Where does the string "Hands" appear in the records? Copy each line that holds it.
+===+
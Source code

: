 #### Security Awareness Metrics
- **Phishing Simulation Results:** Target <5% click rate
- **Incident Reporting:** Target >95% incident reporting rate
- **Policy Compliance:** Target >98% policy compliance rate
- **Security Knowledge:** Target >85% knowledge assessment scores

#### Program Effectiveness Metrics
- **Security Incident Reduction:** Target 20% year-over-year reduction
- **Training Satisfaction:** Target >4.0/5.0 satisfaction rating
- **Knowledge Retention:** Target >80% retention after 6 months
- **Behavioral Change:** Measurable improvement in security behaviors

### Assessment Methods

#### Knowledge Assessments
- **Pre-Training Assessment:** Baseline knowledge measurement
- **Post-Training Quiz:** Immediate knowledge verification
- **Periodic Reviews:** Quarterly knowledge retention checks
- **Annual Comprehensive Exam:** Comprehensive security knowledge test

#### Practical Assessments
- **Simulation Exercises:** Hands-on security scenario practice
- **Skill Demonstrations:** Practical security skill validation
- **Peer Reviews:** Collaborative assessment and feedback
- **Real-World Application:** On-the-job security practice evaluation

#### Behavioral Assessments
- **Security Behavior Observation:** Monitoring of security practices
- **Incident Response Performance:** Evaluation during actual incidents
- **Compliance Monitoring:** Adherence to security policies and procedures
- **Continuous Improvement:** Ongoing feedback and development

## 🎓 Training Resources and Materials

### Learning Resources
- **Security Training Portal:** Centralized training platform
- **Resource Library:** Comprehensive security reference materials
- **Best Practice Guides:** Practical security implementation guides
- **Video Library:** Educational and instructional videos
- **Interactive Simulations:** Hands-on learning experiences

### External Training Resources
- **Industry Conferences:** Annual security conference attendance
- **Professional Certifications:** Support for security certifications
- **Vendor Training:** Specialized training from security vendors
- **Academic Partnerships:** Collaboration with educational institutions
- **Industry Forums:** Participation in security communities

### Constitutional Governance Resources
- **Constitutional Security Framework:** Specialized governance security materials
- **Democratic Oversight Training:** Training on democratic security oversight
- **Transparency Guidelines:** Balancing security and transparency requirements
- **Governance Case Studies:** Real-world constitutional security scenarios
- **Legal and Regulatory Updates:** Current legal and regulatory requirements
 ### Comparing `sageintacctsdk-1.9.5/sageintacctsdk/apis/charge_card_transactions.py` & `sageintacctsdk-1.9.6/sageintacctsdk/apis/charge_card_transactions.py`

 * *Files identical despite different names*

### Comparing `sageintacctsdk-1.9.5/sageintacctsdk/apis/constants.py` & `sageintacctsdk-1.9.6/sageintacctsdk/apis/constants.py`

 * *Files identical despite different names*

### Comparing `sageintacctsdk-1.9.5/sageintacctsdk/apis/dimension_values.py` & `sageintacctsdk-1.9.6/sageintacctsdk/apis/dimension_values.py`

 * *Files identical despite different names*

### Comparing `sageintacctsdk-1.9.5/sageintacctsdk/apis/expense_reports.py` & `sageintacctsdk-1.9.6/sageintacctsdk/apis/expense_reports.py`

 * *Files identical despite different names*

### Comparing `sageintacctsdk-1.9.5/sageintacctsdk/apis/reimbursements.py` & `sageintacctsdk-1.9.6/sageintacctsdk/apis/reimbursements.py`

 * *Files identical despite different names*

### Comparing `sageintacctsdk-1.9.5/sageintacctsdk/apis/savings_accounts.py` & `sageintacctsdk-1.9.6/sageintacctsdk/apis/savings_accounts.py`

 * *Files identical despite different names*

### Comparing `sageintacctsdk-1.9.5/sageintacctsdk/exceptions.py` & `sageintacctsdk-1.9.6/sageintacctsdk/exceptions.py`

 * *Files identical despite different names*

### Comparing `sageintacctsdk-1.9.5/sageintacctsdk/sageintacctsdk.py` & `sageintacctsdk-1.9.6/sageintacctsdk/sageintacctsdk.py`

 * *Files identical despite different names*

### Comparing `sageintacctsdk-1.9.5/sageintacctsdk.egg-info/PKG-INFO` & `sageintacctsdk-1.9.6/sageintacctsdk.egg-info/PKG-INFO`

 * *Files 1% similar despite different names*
+===+
_Written response:_
- **Simulation Exercises:** Hands-on security scenario practice
- **Interactive Simulations:** Hands-on learning experiences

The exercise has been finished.